**** Supplied entries

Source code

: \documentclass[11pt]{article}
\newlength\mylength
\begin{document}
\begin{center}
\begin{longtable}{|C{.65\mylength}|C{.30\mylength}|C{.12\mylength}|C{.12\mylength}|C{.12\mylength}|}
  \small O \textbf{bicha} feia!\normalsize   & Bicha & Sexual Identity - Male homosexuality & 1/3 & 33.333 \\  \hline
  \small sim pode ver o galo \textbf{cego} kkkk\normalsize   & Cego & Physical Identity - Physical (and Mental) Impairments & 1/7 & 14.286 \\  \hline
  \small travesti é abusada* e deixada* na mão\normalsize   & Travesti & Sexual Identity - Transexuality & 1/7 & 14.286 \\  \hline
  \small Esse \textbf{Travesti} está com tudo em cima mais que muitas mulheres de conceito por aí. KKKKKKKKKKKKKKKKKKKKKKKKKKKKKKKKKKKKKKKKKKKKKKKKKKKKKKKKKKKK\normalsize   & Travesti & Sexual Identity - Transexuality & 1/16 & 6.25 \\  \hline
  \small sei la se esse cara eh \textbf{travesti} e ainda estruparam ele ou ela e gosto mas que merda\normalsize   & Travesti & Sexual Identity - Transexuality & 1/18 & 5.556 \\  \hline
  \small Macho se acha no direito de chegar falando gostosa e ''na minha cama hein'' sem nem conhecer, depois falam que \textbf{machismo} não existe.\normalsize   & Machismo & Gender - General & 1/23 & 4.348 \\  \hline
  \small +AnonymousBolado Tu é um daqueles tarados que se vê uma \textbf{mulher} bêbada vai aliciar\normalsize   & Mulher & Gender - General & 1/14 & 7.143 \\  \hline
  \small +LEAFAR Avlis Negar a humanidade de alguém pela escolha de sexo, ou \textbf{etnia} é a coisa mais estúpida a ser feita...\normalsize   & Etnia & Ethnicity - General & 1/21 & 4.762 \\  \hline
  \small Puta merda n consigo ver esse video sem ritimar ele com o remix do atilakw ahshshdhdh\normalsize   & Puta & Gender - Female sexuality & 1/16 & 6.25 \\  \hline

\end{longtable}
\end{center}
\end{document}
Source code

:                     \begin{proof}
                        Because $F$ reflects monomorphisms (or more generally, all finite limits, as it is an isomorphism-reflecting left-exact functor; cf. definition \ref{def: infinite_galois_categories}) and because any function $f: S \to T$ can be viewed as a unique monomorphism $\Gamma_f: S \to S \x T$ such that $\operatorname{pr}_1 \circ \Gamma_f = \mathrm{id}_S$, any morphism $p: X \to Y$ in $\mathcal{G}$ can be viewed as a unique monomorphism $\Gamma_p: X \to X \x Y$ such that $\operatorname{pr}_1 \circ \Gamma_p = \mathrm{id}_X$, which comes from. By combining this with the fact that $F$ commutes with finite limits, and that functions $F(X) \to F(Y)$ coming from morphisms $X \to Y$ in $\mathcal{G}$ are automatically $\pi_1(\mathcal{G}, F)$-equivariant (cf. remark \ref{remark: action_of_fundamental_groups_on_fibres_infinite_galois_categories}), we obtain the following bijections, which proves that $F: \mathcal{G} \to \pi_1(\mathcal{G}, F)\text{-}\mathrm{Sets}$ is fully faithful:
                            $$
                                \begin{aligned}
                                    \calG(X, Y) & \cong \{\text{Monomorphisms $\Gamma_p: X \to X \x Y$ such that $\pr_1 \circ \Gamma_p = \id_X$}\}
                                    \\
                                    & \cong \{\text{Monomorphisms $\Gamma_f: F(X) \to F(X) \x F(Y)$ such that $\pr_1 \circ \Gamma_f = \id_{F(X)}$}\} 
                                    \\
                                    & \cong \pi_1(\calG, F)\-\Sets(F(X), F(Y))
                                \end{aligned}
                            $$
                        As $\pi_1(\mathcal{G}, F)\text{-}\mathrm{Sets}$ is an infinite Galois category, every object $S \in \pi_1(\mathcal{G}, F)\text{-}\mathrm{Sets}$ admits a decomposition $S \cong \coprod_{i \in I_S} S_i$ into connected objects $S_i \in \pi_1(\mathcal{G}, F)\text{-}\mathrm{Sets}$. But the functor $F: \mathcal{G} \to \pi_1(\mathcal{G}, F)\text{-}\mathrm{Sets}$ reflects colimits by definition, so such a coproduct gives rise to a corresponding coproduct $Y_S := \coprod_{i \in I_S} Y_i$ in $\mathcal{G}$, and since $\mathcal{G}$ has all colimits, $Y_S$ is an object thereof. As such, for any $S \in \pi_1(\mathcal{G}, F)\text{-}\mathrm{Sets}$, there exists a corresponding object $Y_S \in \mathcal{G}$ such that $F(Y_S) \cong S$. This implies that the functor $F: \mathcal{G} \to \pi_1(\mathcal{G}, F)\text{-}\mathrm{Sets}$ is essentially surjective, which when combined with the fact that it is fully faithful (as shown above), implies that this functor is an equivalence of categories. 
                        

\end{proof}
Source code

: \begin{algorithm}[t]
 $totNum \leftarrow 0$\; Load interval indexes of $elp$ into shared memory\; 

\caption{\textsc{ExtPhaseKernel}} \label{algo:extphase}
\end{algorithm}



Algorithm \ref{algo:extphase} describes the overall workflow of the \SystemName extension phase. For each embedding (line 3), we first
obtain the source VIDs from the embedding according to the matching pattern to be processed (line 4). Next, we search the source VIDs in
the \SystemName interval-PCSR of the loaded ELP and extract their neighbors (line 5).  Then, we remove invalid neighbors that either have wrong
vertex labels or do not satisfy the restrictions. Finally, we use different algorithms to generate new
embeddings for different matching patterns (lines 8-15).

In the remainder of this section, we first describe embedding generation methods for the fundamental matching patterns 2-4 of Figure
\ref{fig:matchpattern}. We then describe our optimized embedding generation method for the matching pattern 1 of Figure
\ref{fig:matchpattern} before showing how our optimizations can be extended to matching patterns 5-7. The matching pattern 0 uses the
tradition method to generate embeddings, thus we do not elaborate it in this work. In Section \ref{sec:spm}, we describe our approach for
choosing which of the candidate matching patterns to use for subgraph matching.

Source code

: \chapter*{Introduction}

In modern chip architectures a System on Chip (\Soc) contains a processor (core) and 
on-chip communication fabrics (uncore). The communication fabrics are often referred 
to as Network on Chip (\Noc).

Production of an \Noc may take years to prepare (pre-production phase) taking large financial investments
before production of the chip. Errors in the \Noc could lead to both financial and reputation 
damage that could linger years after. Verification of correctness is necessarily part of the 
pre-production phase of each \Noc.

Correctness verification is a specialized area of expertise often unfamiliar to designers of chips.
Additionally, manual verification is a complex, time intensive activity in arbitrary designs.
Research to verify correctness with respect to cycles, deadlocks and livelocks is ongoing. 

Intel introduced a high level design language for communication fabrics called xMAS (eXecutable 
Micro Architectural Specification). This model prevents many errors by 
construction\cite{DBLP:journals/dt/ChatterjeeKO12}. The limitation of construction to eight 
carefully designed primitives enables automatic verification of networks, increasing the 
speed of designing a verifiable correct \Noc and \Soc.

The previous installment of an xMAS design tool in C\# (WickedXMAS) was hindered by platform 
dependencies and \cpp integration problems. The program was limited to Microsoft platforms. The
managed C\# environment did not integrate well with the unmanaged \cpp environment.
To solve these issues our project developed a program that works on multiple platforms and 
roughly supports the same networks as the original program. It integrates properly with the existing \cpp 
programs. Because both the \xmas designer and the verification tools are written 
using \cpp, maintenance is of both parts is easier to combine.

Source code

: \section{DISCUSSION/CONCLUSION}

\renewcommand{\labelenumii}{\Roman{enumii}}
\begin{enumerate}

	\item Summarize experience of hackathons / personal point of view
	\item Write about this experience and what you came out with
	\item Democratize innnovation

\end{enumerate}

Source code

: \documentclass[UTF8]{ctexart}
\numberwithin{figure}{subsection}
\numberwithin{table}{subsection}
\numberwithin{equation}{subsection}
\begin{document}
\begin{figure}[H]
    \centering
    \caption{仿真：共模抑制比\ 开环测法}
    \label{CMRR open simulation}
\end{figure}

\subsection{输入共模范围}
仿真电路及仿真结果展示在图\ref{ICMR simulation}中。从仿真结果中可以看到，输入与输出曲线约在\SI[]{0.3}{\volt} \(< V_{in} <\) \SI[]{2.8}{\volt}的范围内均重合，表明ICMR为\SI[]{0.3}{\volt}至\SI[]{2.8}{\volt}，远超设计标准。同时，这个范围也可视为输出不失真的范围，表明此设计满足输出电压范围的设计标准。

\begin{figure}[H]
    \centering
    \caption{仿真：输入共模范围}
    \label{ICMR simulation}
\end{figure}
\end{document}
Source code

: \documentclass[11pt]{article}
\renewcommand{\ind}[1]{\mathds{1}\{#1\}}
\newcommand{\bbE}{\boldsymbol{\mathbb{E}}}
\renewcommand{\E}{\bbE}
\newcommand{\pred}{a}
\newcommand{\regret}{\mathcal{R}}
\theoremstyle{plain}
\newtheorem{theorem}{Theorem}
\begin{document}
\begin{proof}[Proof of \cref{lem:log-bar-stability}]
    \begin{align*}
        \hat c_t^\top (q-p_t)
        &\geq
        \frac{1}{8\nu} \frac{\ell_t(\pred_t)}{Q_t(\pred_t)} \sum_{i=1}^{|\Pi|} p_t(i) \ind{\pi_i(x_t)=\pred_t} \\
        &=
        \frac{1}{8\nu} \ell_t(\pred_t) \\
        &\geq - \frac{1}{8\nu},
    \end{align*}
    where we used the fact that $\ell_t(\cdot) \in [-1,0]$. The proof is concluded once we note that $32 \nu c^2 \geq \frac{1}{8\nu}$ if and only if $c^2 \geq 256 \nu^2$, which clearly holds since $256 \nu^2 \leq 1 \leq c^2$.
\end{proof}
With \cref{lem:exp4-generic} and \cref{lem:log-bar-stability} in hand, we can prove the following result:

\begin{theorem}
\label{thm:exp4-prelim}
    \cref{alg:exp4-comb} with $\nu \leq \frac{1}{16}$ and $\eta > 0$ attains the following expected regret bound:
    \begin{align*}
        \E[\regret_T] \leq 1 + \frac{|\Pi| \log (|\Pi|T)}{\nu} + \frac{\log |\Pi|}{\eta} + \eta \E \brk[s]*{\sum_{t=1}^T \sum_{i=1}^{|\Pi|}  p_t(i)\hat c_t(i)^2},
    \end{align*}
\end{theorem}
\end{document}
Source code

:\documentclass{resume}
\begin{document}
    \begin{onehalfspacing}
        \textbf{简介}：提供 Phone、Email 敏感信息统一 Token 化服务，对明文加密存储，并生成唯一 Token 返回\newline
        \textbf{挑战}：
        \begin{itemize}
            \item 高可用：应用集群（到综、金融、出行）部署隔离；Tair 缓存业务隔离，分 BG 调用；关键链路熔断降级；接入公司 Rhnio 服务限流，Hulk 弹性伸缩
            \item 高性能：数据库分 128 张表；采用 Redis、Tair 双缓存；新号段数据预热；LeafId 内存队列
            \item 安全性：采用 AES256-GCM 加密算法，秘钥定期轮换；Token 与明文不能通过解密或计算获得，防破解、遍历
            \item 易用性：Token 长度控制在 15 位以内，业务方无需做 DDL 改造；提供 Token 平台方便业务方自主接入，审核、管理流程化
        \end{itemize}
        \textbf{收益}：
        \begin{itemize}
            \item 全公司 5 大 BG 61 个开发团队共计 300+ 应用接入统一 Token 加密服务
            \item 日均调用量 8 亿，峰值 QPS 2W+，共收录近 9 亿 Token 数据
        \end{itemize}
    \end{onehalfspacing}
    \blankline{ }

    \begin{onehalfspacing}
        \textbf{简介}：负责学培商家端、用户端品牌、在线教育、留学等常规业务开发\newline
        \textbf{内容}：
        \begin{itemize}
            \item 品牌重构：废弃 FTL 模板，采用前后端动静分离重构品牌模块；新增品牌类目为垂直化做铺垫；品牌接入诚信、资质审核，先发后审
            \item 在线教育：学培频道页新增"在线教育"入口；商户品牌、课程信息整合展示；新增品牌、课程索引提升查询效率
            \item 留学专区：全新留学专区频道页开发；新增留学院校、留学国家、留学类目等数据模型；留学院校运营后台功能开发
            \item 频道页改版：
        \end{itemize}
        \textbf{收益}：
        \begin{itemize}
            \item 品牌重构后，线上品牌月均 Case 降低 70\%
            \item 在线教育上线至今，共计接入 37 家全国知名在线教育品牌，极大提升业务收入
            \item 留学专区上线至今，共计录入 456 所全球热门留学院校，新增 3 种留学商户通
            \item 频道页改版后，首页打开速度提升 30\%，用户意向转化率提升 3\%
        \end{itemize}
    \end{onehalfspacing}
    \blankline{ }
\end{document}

********

> _Problem_: All lines in the records above that contain "embeddings" are to be reported.

> _Expected answer_:
embeddings for different matching patterns (lines 8-15).
tradition method to generate embeddings, thus we do not elaborate it in this work. In Section \ref{sec:spm}, we describe our approach for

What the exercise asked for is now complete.